* [What to produce]: Stopping right after the line with "<b>Bacharelado em Direito</b><br>", please reproduce the material below exactly from its first line.
──────── Record excerpts
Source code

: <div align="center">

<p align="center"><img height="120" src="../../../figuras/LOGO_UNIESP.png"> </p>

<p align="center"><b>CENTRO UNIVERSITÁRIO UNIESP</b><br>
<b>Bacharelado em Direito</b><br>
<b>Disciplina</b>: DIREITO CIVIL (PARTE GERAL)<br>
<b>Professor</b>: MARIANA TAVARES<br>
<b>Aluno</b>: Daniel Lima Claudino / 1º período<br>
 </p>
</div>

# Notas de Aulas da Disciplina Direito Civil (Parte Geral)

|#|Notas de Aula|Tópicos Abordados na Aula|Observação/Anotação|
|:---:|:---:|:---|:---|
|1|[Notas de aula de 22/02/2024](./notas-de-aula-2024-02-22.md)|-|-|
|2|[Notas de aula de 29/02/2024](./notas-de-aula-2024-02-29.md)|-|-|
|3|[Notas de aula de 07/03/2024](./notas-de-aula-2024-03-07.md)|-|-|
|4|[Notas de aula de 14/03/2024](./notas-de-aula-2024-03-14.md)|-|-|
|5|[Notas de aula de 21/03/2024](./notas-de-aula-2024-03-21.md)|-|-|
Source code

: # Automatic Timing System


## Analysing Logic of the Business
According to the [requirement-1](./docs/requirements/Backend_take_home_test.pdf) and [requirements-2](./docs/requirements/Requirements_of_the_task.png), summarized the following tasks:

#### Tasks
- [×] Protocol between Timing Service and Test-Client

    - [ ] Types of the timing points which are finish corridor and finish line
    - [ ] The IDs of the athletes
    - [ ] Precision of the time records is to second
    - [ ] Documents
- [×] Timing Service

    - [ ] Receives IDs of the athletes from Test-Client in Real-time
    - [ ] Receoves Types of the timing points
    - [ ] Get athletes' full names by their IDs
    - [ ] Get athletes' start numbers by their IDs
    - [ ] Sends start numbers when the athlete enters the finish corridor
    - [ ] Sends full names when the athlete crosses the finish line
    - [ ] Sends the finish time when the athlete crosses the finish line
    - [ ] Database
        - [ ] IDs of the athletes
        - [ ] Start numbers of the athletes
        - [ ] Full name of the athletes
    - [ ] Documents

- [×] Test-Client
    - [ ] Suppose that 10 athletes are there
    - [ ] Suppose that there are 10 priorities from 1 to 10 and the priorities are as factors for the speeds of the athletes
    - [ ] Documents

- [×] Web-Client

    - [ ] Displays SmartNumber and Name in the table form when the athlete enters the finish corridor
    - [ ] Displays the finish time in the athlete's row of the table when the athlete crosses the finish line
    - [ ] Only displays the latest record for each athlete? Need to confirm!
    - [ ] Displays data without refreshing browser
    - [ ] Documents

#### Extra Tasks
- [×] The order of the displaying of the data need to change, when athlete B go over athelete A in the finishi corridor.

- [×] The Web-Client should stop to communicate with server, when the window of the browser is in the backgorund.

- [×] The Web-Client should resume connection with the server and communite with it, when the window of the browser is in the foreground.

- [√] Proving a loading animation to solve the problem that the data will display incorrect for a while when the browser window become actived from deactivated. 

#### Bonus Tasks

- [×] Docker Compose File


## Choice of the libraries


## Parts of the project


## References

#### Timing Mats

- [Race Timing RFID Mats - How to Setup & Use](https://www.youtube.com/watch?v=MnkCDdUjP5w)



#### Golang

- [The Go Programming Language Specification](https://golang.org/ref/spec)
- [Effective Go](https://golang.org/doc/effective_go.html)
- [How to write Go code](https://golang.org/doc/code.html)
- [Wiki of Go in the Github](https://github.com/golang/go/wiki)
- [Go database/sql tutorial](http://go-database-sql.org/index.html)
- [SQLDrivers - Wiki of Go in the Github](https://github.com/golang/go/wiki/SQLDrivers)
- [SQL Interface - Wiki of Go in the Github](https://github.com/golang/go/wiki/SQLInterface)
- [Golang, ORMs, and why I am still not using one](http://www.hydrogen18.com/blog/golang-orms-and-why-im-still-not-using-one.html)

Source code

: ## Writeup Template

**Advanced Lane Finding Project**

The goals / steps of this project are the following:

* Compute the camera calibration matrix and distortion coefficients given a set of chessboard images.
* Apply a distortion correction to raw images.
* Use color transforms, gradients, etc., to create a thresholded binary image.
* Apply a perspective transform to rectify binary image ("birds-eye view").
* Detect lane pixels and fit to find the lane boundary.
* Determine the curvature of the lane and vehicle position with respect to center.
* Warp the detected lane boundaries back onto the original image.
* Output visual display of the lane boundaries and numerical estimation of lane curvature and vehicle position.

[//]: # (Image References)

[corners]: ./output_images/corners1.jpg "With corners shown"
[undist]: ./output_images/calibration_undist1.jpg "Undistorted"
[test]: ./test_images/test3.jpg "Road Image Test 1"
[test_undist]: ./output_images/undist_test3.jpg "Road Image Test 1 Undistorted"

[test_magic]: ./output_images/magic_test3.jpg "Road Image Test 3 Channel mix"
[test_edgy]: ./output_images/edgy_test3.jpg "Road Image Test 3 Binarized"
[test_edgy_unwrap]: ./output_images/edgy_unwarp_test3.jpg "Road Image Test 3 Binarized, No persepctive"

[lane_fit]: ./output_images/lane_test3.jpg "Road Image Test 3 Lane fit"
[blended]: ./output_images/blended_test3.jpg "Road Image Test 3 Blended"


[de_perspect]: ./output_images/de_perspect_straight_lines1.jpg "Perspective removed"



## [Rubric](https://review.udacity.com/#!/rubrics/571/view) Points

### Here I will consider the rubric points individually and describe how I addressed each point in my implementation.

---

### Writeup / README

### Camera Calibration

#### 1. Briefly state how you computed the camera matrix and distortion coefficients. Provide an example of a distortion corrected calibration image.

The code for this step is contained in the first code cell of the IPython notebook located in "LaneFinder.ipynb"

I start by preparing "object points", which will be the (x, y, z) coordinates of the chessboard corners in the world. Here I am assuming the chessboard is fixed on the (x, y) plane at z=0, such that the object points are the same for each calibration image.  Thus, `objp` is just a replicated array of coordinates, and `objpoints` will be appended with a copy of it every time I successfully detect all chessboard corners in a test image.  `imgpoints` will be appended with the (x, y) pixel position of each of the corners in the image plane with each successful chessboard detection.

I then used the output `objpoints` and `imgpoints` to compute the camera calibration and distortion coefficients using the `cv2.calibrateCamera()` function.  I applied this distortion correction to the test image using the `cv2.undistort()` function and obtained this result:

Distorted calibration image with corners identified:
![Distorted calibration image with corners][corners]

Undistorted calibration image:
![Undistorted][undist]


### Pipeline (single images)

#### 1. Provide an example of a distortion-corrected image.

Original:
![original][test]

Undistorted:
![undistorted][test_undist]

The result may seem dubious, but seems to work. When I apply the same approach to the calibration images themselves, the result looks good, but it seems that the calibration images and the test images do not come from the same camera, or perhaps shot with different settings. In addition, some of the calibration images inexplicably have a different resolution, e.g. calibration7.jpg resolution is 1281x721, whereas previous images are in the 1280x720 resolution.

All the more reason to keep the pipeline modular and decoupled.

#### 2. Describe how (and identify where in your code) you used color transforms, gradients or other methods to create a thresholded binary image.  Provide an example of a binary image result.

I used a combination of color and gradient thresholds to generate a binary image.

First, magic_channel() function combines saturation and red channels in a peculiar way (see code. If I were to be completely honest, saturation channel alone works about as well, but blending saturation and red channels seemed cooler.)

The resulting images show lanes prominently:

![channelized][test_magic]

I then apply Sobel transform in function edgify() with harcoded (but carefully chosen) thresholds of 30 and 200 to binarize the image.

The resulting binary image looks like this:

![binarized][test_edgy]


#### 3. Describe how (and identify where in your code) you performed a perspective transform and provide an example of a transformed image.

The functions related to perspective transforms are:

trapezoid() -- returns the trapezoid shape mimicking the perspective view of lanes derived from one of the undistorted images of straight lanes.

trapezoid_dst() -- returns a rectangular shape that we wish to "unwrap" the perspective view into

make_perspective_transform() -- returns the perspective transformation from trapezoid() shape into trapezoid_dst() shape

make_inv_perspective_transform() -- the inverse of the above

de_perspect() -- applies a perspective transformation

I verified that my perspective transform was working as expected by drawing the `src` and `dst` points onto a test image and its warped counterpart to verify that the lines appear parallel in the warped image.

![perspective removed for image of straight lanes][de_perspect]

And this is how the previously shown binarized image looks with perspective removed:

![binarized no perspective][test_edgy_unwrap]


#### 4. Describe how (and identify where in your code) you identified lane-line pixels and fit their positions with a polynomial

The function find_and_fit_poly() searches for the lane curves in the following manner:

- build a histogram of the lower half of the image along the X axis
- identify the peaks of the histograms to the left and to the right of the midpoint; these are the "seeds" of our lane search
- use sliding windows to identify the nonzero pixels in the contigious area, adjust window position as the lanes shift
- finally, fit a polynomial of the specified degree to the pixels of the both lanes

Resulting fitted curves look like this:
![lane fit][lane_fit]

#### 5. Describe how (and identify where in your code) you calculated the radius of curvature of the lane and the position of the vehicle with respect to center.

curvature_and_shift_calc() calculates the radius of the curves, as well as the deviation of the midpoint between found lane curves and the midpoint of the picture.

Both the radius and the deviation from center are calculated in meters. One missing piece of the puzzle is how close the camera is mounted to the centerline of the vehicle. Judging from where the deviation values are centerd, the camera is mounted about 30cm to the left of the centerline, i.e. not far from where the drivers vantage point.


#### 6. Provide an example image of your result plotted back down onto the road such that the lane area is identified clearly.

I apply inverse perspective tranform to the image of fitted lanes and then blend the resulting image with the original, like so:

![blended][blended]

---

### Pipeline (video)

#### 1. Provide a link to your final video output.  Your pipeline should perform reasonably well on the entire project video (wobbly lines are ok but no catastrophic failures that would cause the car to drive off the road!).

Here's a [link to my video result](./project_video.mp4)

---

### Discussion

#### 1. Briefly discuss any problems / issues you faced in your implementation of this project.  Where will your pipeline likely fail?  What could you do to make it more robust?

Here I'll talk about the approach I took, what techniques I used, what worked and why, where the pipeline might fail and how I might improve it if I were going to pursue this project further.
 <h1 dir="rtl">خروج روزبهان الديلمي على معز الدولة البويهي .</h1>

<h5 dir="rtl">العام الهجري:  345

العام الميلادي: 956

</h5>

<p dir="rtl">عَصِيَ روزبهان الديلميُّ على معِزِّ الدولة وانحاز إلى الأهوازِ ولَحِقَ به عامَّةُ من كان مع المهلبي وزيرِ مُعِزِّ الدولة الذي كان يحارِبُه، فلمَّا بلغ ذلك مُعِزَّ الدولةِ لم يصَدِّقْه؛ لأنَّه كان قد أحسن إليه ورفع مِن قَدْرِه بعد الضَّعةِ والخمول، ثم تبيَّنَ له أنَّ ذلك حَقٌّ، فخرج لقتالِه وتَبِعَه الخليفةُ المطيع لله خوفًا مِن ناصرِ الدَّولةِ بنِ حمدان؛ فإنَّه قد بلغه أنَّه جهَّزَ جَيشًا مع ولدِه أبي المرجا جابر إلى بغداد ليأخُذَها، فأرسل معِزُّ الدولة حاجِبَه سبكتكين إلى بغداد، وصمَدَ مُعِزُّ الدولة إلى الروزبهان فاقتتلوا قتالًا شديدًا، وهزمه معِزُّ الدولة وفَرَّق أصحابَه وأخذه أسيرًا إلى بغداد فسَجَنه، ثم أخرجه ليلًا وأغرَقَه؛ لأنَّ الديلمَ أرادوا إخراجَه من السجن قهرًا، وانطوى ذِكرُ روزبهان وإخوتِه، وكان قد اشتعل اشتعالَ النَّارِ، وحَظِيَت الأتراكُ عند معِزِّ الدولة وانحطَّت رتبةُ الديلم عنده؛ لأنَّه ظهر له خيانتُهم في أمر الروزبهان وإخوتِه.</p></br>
────────────────
* [Answer below]:
Source code

: <div align="center">

<p align="center"><img height="120" src="../../../figuras/LOGO_UNIESP.png"> </p>

<p align="center"><b>CENTRO UNIVERSITÁRIO UNIESP</b><br>
<b>Bacharelado em Direito</b><br>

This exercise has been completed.